Records from a dataset
+--

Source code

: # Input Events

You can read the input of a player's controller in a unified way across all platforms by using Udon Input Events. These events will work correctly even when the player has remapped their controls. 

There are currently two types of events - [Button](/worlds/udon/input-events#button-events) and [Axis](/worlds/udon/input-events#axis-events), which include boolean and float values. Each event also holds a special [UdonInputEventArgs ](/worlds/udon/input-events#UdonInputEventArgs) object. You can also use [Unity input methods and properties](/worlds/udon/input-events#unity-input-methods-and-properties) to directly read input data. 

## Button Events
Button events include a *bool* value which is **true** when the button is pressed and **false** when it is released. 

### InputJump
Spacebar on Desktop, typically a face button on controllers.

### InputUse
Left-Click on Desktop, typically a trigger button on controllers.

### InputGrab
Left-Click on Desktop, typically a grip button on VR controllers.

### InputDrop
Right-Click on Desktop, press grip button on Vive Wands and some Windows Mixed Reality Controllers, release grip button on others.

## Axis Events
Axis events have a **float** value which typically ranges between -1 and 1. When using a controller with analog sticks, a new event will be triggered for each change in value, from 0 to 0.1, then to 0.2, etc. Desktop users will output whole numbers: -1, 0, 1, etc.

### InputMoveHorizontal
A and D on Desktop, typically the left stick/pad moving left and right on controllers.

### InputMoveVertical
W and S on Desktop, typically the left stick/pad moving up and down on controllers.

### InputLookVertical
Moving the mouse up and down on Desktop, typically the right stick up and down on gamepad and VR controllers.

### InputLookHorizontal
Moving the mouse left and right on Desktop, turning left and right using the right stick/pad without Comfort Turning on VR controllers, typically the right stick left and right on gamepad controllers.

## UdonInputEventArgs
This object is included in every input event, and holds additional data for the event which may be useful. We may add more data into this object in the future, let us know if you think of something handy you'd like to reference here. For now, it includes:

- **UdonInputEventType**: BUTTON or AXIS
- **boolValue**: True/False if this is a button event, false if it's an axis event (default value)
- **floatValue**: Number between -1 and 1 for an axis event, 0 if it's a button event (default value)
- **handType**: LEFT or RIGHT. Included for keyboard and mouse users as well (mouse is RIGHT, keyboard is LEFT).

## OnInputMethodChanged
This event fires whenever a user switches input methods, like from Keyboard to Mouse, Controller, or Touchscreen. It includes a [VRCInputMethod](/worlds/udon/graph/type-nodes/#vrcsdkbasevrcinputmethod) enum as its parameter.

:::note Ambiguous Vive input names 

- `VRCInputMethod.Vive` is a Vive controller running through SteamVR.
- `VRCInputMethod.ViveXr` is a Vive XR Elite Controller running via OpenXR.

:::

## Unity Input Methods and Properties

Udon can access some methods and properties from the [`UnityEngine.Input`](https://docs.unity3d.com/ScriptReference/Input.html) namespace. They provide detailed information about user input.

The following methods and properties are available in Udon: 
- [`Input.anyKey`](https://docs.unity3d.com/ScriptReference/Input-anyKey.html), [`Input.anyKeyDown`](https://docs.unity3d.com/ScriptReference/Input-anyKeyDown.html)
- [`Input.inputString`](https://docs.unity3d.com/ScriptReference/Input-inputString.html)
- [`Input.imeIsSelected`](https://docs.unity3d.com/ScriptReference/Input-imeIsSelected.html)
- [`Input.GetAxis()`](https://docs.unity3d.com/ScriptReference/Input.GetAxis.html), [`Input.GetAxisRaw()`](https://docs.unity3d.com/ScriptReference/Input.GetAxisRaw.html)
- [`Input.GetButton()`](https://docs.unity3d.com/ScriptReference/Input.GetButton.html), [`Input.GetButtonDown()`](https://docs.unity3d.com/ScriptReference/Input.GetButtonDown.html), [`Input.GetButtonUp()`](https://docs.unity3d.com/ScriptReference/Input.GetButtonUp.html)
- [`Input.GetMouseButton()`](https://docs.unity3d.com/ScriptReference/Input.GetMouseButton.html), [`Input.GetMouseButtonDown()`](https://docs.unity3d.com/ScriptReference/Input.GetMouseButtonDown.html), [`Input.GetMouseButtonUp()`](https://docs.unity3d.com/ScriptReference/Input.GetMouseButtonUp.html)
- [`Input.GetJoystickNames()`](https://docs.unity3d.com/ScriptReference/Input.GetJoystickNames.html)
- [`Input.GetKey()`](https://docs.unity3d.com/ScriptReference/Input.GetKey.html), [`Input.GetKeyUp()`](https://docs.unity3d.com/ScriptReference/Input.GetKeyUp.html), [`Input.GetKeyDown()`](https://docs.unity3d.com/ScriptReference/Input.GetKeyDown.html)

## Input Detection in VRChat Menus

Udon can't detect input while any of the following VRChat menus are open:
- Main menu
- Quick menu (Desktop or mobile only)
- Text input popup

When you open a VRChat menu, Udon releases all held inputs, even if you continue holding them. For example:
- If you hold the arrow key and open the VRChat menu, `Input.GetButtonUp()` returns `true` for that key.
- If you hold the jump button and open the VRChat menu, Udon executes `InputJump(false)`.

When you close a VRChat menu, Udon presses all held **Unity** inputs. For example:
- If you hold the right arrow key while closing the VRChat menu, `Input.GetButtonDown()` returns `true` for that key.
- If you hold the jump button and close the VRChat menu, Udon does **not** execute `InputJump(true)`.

+--

## PROBLEM STATEMENT
All that is wanted is the stretch of lines above from the one containing "running via OpenXR." through the one containing "The following methods", duplicated exactly.

## OUTPUT OF THE TASK
- `VRCInputMethod.ViveXr` is a Vive XR Elite Controller running via OpenXR.

:::

## Unity Input Methods and Properties

Udon can access some methods and properties from the [`UnityEngine.Input`](https://docs.unity3d.com/ScriptReference/Input.html) namespace. They provide detailed information about user input.

The following methods and properties are available in Udon: 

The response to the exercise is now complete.